Welcome to the homepage of The Anne Lister Society, a collaborative project now underway. We are dedicated to fostering sustained research and scholarly conversation about Anne Lister, in order to establish her permanent place in the historical and literary record and to interpret the rich legacies of her life and writing for the future. We will eventually become a membership and subscription organization; in the meantime, we invite you to follow us on Twitter (@AnneListerSoc) or Instagram (@annelistersociety) for all our updates and news.
The Anne Lister Society will convene for its third meeting on 5-6 April, 2024, in Halifax, U.K., during the events of Anne Lister Birthday Week.
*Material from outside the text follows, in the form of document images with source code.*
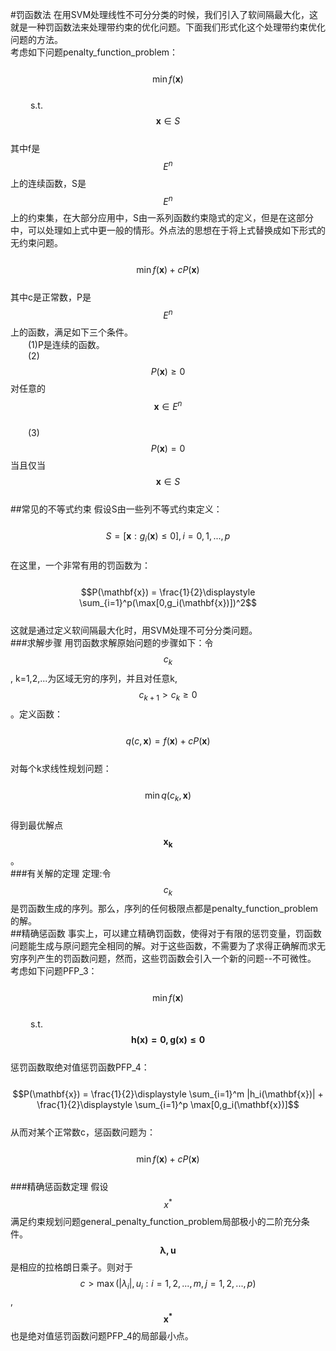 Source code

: #罚函数法
在用SVM处理线性不可分分类的时候，我们引入了软间隔最大化，这就是一种罚函数法来处理带约束的优化问题。下面我们形式化这个处理带约束优化问题的方法。  
考虑如下问题penalty_function_problem：  
&emsp;&emsp; $$\min f(\mathbf{x})$$  
&emsp;&emsp; s.t. $$\mathbf{x} \in S$$  
其中f是$$E^n$$上的连续函数，S是$$E^n$$上的约束集，在大部分应用中，S由一系列函数约束隐式的定义，但是在这部分中，可以处理如上式中更一般的情形。外点法的思想在于将上式替换成如下形式的无约束问题。  
&emsp;&emsp; $$\min f(\mathbf{x}) + cP(\mathbf{x})$$    
其中c是正常数，P是$$E^n$$上的函数，满足如下三个条件。  
&emsp;&emsp;(1)P是连续的函数。   
&emsp;&emsp;(2)$$P(\mathbf{x}) \ge 0$$ 对任意的$$\mathbf{x} \in E^n$$   
&emsp;&emsp;(3)$$P(\mathbf{x}) = 0$$ 当且仅当$$\mathbf{x} \in S$$  
##常见的不等式约束
假设S由一些列不等式约束定义：  
&emsp;&emsp; $$S= [\mathbf{x}:g_i(\mathbf{x}) \le 0], i=0,1,...,p$$  
在这里，一个非常有用的罚函数为：  
&emsp;&emsp;$$P(\mathbf{x}) = \frac{1}{2}\displaystyle \sum_{i=1}^p(\max[0,g_i(\mathbf{x})])^2$$  
这就是通过定义软间隔最大化时，用SVM处理不可分分类问题。  
###求解步骤
用罚函数求解原始问题的步骤如下：令$$c_k$$, k=1,2,...为区域无穷的序列，并且对任意k,$$c_{k+1} > c_{k} \ge 0$$。定义函数：  
&emsp;&emsp; $$q(c,\mathbf{x}) = f(\mathbf{x}) + cP(\mathbf{x})$$  
对每个k求线性规划问题：    
&emsp;&emsp; $$\min q(c_k,\mathbf{x})$$  
得到最优解点$$\mathbf{x_k}$$。   
###有关解的定理
定理:令$$c_k$$是罚函数生成的序列。那么，序列的任何极限点都是penalty_function_problem的解。  
##精确惩函数
事实上，可以建立精确罚函数，使得对于有限的惩罚变量，罚函数问题能生成与原问题完全相同的解。对于这些函数，不需要为了求得正确解而求无穷序列产生的罚函数问题，然而，这些罚函数会引入一个新的问题--不可微性。  
考虑如下问题PFP_3：  
&emsp;&emsp; $$\min f(\mathbf{x})$$  
&emsp;&emsp; s.t. $$\mathbf{h(x) = 0, g(x) \le 0}$$   
惩罚函数取绝对值惩罚函数PFP_4：  
&emsp;&emsp;$$P(\mathbf{x}) = \frac{1}{2}\displaystyle \sum_{i=1}^m |h_i(\mathbf{x})| + \frac{1}{2}\displaystyle \sum_{i=1}^p \max[0,g_i(\mathbf{x})]$$  
从而对某个正常数c，惩函数问题为：  
&emsp;&emsp; $$\min f(\mathbf{x}) + cP(\mathbf{x})$$    
###精确惩函数定理
假设$$x^*$$满足约束规划问题general_penalty_function_problem局部极小的二阶充分条件。$$\mathbf{\lambda,u}$$是相应的拉格朗日乘子。则对于$$c>\max(|\lambda_i|,u_i:i=1,2,...,m,j=1,2,...,p)$$, $$\mathbf{x^*}$$也是绝对值惩罚函数问题PFP_4的局部最小点。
ANNE LISTER (1791-1840) was a Yorkshire polymath, landowner, traveler, and an undaunted lover of women. She was also a brilliant diarist, leaving behind 26 handwritten volumes (and uncounted numbers of loose pages, letters, travel accounts, and other writings) detailing her public and private life, all held at the West Yorkshire Archive Service in Halifax. Her diaries alone contain an estimated five million words, partly in a “crypthand” code she devised for her most private reflections. Anne Lister’s best-known single sentence, from 29 January 1821, deserves all the kinds of attention it gets: “I love & only love the fairer sex & thus beloved by them in turn my heart revolts from any other love than theirs.” And it occurs on just one of (roughly) 7,722 pages of close writing, many of them still to be explored. Taken as a whole, Lister’s diaries represent the most sustained daily account in the known archive of life-writing. They show us a matchless treasury of details about Yorkshire life in the early nineteenth century and the daily workings of a singularly engaged intellect. They also reveal how one non-conforming woman thoughtfully analyzed the social, economic, emotional, and sexual challenges of what she called “my oddity” and chose to act with breathtaking resilience – both in her everyday life and across the larger arc of that life. The rich granularity and the temporal sweep of Lister’s journal (as she termed it) give it almost unfathomable significance as a historical resource and a literary text; it reveals that Anne Lister was – in the apt words of BBC One – “an all-round, bloody brilliant woman.”
UNESCO honored Anne Lister’s journals as a pivotal document in British history, adding them to its Memory of the World register in 2011. In the history of sexuality, novelist and critic Emma Donoghue aptly likened emergence of the diaries to the discovery of the Dead Sea Scrolls. The Anne Lister Society considers the diaries a major historical resource and an unparalleled record of the internal and external life of an extraordinary person – and also nothing less than a hidden masterpiece in English literary history. Our mission, then, is to establish and sustain Anne Lister’s due place, both within the cultural tradition and for future interpretations.